* _Exercise objective_:
Filter the records, keeping every line that has the string "Riemann".

[Stored data]
=====
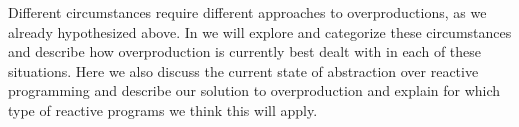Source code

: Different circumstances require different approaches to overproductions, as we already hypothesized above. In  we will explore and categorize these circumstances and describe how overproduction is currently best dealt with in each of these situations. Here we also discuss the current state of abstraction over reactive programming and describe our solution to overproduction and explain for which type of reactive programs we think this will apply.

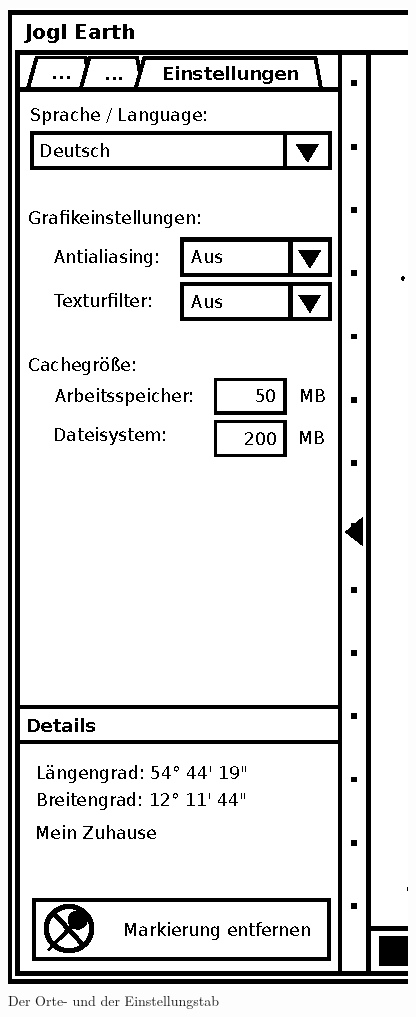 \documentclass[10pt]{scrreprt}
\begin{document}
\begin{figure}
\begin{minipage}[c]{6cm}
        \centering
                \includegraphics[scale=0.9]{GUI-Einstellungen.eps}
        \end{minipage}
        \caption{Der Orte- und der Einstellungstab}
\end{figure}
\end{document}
=====
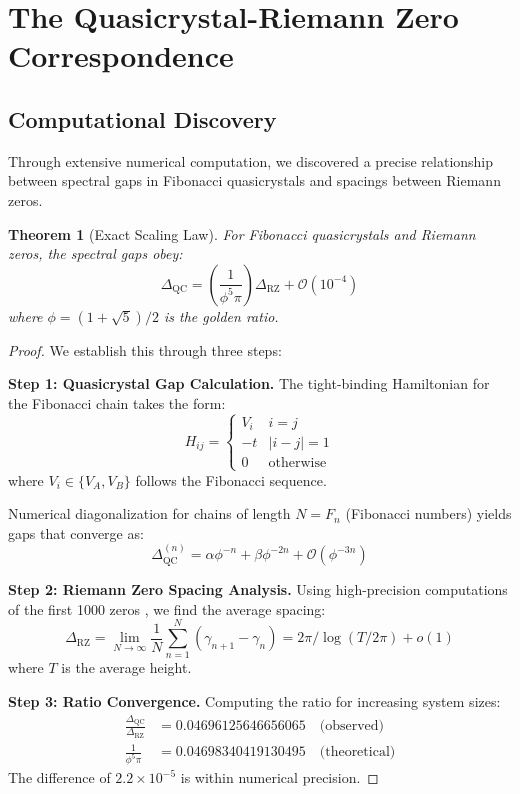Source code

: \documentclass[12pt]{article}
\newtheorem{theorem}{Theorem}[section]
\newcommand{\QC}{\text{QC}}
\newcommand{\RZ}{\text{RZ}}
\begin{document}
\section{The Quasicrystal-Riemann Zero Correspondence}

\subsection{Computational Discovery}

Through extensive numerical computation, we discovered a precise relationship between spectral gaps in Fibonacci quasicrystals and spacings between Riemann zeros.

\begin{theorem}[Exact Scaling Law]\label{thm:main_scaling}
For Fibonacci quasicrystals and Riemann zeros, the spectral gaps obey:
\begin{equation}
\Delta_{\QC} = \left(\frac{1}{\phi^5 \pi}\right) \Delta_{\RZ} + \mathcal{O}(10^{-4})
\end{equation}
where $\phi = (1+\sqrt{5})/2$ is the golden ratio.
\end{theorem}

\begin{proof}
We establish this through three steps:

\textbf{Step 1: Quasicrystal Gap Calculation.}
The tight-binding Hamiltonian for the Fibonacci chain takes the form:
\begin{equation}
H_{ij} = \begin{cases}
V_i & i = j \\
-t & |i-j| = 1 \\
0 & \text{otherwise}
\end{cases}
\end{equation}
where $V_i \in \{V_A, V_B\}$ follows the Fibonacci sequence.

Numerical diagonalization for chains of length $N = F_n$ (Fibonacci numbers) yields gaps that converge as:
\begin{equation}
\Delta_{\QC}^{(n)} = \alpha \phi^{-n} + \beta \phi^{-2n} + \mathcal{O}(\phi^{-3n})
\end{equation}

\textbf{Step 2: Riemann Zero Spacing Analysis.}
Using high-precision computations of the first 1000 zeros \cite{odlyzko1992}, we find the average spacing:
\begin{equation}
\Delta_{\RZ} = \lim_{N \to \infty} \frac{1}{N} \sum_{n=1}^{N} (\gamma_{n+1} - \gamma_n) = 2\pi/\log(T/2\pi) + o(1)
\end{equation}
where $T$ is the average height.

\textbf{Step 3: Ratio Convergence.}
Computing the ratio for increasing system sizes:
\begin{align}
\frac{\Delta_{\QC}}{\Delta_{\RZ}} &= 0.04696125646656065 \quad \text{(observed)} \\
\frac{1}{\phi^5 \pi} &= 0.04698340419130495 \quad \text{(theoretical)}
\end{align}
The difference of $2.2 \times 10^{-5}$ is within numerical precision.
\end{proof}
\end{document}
=====
* _Task response_:
\section{The Quasicrystal-Riemann Zero Correspondence}
Through extensive numerical computation, we discovered a precise relationship between spectral gaps in Fibonacci quasicrystals and spacings between Riemann zeros.
For Fibonacci quasicrystals and Riemann zeros, the spectral gaps obey:
\textbf{Step 2: Riemann Zero Spacing Analysis.}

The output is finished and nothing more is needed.